■ **PROVIDED ENTRIES**:
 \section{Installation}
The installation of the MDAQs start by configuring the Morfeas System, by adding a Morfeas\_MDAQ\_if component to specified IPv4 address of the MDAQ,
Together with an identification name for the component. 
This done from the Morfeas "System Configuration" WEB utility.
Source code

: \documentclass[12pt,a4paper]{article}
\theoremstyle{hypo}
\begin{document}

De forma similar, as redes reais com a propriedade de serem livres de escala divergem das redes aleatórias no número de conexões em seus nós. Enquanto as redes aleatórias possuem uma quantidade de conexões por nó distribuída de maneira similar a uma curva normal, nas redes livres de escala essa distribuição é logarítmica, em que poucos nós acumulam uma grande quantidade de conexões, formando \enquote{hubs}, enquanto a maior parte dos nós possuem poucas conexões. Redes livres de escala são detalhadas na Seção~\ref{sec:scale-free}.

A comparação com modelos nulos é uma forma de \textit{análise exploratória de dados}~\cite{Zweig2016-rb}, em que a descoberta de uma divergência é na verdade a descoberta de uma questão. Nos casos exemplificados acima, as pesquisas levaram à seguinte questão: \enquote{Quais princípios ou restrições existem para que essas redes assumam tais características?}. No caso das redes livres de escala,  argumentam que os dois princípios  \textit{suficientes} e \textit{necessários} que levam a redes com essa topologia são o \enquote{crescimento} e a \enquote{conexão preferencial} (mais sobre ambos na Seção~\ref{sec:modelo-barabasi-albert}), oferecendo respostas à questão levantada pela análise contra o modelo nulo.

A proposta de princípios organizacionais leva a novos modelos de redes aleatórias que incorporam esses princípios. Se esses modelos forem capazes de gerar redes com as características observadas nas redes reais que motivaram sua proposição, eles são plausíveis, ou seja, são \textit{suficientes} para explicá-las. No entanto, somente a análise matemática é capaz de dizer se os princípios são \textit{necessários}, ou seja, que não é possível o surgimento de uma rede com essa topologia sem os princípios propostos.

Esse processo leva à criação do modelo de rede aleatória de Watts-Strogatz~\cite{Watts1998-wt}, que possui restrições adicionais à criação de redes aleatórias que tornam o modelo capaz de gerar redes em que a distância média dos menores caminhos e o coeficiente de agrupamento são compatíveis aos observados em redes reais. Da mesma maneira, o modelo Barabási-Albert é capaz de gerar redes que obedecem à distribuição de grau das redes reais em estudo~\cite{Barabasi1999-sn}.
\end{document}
---
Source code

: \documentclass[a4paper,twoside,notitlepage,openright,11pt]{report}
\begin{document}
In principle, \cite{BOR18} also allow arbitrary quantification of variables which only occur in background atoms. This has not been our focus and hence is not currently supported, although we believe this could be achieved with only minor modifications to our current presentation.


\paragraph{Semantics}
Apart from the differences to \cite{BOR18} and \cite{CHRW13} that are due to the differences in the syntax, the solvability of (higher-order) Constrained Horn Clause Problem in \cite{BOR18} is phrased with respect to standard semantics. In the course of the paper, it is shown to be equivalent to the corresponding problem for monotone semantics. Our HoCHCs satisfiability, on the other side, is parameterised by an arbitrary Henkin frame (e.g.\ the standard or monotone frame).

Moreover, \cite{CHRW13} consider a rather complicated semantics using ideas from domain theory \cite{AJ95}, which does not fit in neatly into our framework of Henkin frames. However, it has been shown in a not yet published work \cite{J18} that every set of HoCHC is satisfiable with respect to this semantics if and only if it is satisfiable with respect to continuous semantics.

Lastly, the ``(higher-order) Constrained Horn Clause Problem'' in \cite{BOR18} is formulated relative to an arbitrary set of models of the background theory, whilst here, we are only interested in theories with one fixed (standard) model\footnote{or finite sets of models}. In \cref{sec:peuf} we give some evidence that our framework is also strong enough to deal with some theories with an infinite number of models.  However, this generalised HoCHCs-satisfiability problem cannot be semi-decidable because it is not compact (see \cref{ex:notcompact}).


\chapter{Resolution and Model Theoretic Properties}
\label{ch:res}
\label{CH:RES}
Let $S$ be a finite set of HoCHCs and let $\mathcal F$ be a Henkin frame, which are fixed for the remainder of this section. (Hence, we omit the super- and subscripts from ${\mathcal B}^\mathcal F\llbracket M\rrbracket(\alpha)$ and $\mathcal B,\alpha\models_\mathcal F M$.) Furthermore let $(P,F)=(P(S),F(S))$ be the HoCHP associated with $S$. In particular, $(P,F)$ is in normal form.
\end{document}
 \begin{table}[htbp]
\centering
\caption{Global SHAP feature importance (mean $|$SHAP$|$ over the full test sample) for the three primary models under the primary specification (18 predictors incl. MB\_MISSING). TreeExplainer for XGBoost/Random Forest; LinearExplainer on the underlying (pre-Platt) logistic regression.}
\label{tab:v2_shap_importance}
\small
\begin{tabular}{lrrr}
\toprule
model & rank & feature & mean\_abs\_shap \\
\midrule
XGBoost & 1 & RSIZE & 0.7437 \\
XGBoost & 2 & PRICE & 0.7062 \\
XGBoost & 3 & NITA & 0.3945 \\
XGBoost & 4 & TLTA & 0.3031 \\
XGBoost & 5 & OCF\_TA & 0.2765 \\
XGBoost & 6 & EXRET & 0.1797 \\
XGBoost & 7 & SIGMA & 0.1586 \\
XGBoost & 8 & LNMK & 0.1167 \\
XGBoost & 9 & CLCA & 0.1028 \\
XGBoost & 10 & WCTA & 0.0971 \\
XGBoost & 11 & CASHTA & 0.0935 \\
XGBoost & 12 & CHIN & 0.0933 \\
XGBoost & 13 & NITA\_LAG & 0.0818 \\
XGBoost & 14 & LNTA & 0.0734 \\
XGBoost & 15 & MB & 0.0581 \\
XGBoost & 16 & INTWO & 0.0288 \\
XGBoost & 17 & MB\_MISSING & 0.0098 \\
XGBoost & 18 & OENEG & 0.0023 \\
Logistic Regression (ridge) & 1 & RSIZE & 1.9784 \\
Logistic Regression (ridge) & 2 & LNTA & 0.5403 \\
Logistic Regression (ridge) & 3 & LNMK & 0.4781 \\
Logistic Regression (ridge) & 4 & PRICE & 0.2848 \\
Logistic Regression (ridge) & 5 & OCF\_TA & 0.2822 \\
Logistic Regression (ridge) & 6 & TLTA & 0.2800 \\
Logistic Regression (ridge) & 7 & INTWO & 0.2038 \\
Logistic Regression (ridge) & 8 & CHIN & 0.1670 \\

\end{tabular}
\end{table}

■ **TO DO**: Give the exact lines, and only those, from the line containing "XGBoost & 6 & EXRET & 0.1797 \\" through the line containing "XGBoost & 14 & LNTA & 0.0734 \\" in the entries above.

■ **FINISHED TASK**:
XGBoost & 6 & EXRET & 0.1797 \\
XGBoost & 7 & SIGMA & 0.1586 \\
XGBoost & 8 & LNMK & 0.1167 \\
XGBoost & 9 & CLCA & 0.1028 \\
XGBoost & 10 & WCTA & 0.0971 \\
XGBoost & 11 & CASHTA & 0.0935 \\
XGBoost & 12 & CHIN & 0.0933 \\
XGBoost & 13 & NITA\_LAG & 0.0818 \\
XGBoost & 14 & LNTA & 0.0734 \\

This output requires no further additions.